Calling themselves the Arizona Special Operations Group, the men were staked out in the desert about an hour southwest of Phoenix, not far from Gila Bend, along Interstate 8.
Deputy P. Arend and others with the Maricopa County Sheriff Department's High Intensity Drug Trafficking Areas (HIDTA) Task Force were patrolling the same area.
Around 10:30 p.m., the two heavily camouflaged, armed men came across each other near mile marker 140 in the desert along I-8, each thinking the other was a smuggler.
Deputy Arend was "checking mile markers which are frequently used in drug trafficking," according to a sheriff's department report.
"He approached mile marker 140 and flashed his lights and honked his horn, which is common practice for him while attempting to get drug smugglers to run up to his vehicle."
Arend walked around the area, following signs of fresh foot tracks with a flashlight. Then he "heard a noise behind him and someone start yelling commands."
Arend said that Malley sounded like "law enforcement" while pointing an AR-15 rifle at him and shining a flashlight in his face, the report states. The man identified himself as a member of the Arizona Special Operations Group, and said that he carried no identification with him because he "feared cartel members would find out his identity."
Malley said, "You aren't taking my weapons," after Arend identified himself and told him to "surrender his firearms," according to court records.
Arend called for backup and Malley was taken into custody and booked.
According to the responding deputy's report, Malley "admitted raising his rifle up and pointing it at deputy Arend."
"While on the side of the road he informed me he was in fear for his life because he was in the middle of the desert and felt that deputy Arend was a drug smuggler working for a cartel," the report states. "It should be noted Richard drove his own vehicle in the area of the desert in search of the activity he believed to be seeing. Richard stated he pointed the gun at deputy Arend when he made contact because deputy Arend flashed his high beams on and off and honked his horn when he pulled up to the mile marker. He also stated that deputy Arend was walking around the area with his light on the ground. Richard said he has never seen a drug lord being picked up and he does not know what it would look like but assumed that is what was taking place on the side of the road. Richard stated he felt he had the right to point his rifle at the individual because he had reasonable suspicion to believe a crime was occurring."
Malley claimed in his motion to dismiss that he had pointed the flashlight "affixed to his AR-15 rifle" at the deputy because he thought he was a drug smuggler. He stated that Arend was "wearing camouflage from head to toe and had long straggly hair," and that his actions were "absolutely consistent with drug dealers and drug activity."

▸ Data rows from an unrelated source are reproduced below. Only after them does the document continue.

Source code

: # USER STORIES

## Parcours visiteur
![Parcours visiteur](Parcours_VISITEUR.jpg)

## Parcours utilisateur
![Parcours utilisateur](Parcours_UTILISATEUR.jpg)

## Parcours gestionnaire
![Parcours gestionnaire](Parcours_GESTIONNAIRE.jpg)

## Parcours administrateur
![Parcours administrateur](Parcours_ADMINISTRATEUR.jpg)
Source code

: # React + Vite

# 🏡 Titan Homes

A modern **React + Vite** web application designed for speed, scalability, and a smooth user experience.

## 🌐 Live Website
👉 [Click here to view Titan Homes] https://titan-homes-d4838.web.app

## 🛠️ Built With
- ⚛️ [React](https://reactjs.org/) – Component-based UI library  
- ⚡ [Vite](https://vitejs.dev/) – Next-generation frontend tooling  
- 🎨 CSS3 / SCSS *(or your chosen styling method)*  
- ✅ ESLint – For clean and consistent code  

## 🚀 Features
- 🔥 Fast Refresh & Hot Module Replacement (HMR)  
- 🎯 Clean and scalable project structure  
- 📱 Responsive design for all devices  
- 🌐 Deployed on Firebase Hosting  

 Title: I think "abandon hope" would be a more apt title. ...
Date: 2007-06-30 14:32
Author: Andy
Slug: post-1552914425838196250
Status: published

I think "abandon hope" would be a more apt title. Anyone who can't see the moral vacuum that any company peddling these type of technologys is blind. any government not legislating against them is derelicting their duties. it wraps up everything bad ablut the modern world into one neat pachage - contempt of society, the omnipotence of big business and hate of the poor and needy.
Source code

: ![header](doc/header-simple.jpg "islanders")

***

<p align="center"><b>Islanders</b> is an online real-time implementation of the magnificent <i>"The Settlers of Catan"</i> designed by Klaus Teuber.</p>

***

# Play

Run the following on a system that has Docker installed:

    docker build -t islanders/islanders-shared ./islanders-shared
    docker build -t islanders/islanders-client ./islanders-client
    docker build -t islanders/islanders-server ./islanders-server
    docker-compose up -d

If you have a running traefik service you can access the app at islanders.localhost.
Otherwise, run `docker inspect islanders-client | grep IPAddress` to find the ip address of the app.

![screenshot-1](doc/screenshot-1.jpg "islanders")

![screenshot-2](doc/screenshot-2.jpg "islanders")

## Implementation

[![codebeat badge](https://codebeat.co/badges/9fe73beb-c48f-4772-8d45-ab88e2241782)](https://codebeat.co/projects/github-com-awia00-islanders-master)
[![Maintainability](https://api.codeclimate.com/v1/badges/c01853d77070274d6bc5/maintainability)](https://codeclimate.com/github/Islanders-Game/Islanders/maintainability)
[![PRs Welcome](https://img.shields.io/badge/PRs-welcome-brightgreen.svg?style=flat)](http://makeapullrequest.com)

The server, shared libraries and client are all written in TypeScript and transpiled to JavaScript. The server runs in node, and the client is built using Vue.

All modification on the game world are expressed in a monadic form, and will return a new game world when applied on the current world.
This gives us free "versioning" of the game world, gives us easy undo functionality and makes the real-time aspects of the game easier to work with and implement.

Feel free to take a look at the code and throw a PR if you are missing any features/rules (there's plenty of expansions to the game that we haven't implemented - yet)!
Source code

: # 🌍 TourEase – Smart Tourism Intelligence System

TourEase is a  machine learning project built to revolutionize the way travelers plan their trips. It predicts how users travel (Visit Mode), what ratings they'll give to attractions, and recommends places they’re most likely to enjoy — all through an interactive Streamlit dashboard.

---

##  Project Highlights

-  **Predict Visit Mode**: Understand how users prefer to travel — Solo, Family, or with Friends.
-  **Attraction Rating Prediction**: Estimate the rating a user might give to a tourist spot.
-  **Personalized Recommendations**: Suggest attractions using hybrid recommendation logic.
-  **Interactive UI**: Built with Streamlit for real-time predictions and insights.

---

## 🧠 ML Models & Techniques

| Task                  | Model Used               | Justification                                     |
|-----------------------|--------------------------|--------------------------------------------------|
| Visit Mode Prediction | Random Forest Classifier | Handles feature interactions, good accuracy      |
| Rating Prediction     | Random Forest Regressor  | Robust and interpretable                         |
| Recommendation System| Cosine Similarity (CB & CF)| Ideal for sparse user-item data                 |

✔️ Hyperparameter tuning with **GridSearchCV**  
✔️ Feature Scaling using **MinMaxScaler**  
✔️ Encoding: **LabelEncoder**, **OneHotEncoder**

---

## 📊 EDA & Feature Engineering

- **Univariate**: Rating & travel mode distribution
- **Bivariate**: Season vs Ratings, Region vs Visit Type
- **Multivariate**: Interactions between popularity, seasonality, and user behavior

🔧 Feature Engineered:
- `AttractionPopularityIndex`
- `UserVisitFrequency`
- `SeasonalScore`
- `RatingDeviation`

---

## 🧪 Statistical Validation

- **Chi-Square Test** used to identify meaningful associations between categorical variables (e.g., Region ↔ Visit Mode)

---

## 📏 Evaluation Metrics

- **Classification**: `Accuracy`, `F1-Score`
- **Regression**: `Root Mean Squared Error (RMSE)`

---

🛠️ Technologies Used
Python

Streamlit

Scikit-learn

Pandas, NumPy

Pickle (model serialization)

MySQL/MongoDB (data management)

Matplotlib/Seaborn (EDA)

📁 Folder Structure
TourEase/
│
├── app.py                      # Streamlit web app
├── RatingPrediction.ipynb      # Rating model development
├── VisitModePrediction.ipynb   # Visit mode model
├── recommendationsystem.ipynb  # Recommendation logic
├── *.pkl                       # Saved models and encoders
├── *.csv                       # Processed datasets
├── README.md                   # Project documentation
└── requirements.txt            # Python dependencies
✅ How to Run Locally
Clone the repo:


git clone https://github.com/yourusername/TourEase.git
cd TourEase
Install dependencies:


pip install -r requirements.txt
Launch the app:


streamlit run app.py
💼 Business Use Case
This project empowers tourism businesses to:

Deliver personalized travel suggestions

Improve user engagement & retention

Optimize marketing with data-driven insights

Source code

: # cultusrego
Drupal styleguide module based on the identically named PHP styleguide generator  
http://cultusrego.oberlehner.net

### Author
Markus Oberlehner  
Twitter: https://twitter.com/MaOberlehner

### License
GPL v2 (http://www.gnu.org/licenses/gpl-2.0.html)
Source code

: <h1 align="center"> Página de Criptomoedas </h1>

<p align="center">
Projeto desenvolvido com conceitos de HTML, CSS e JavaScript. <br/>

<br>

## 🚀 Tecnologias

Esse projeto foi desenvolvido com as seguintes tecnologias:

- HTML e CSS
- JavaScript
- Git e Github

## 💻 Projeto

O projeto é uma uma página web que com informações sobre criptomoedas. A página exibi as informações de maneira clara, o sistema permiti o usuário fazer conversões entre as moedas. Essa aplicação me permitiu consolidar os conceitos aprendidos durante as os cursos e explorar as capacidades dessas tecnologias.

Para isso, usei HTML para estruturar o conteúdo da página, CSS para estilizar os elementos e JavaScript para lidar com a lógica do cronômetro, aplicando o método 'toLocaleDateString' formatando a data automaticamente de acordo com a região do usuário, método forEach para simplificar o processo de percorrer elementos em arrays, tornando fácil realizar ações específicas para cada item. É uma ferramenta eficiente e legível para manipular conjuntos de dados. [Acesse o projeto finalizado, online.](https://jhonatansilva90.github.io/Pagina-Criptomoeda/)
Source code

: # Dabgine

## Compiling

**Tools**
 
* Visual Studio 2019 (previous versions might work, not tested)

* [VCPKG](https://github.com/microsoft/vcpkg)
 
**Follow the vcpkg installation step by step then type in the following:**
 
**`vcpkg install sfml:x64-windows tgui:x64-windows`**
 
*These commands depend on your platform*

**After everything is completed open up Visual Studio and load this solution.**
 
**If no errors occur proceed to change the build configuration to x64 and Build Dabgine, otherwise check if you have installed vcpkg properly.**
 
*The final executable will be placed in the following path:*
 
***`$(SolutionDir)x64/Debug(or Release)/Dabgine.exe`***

He also claimed that a prosecutor's use of the words "militia" and "minuteman" had prejudiced him with the grand jury.
"There is no positive connotation of militia and it is simply untrue," the motion states. "Namely, Mr. Malley is not a member of the Minuteman Militia. To many people, militia means: racist xenophobe."
At the time of his arrest, Malley was unemployed and living in suburban Phoenix with his mother, court records show.
He will be sentenced on Dec. 3 in Phoenix.